Why does this happen?  As community creatures, prone to pride, we like to do well.  What’s more, when we believe we are doing well, we want others to also believe that we are doing well.  Therefore, we are prone to making the measurement of our performance as positive as possible, especially if there is reward or retribution at stake.

Let me offer a real example.  In my earliest entry into the world of Lean and Six Sigma, I was part of a spearhead team introducing the Lean Six Sigma methodology to a business unit within a global corporation.  When we first began reporting functional performances in terms of Defects Per Million Opportunities (DPMO) and Sigma Scores, the technical documentation function reported Six Sigma scores right out of the gate.

Knowing that a Sigma score of 6 (basically 3 defects in 1-million opportunities) is extremely difficult to achieve, the spearhead team took a look.   We observed that they had produced three or four technical documents that month.  Well, if all three or four were not defective, or defect-free, then it is easy to see how they could claim such a high score.  We let it go.

Within a couple of months however, the technical documentation group began reporting higher than 8-sigma performance scores.  Now we knew that something was fishy.  How could they possibly report less than one defect in several million opportunities when they only produce a handful of deliverables a month?

The answer turned out to be very simple and, to an amateur in Lean Six Sigma practices, perfectly reasonable.  The group had concluded that every single word was an opportunity for a defect, typically in the form of a typographical error.  When a single document might contain 300-500 pages at 400 words per page, it is easy to see where their numbers came from. 

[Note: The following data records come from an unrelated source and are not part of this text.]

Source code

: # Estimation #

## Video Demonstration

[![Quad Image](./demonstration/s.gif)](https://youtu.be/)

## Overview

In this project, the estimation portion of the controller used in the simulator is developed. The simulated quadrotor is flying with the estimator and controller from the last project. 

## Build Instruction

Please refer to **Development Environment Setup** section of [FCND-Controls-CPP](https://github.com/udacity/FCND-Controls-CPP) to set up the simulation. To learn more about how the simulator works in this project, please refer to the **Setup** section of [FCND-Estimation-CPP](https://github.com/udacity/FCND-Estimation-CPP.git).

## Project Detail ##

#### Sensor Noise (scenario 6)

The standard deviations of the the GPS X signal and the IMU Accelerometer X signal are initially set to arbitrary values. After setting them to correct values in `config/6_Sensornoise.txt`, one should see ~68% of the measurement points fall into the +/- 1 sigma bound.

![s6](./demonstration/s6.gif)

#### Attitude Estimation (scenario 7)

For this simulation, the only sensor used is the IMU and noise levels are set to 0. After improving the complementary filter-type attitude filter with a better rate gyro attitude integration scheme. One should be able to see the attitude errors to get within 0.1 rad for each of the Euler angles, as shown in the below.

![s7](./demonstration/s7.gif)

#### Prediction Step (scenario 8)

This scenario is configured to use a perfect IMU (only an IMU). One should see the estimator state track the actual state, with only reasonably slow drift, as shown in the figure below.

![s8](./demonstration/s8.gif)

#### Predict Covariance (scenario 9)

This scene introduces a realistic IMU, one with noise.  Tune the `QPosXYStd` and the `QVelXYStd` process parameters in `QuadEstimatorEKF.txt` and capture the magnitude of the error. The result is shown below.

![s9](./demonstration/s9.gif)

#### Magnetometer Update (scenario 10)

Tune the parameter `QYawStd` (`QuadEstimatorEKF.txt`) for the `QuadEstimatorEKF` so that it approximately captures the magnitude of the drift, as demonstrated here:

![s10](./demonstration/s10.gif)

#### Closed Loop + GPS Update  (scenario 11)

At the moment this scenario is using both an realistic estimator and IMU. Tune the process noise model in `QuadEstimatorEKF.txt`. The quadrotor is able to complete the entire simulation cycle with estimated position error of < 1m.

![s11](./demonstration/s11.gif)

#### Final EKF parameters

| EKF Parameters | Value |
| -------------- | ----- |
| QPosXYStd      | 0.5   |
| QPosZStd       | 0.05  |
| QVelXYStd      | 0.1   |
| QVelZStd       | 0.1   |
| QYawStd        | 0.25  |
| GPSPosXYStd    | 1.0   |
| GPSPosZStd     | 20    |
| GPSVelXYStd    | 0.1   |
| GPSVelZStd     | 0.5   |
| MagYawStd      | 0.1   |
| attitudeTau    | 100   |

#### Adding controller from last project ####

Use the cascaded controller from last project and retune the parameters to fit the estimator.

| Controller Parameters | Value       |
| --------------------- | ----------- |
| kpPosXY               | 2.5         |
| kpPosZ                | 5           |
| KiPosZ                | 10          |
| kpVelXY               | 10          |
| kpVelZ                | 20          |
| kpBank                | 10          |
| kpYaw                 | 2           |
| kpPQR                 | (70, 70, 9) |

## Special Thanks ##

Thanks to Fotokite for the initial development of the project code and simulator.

It sounds like a simple mistake on the learning curve.  Fair enough.  The manipulation showed up when we discovered that the method of measuring did not account for the actual number of words changed.  The group might have updated a few words on several pages and ratcheted the revision code, but the metric counted the words of the entire document.  I won’t accuse the group of intentionally baking the opportunity count, but the system made it happen.

They sure looked good, but to the well informed, they looked too good to be believed.  The day that a document was rejected by a customer we had a long chat with that group about how their method of calculating the metric was not really telling them what they needed to know, or what really mattered from a customer-business perspective.

Unfortunately, for our metrics, human behavior tends to mess with them.  It does so in many, many ways.  Sometimes they stretch the truth, and sometimes they underplay the truth. 

When we understand how human behavior and metrics interact, and how we can manipulate metrics without technically breaking the rules, we can not only look for behaviors that might alter metric perceptions, we can ask smart questions to challenge what the metrics would have us perceive, and we can build better guidelines, rules, or metrics to mitigate the phenomenon.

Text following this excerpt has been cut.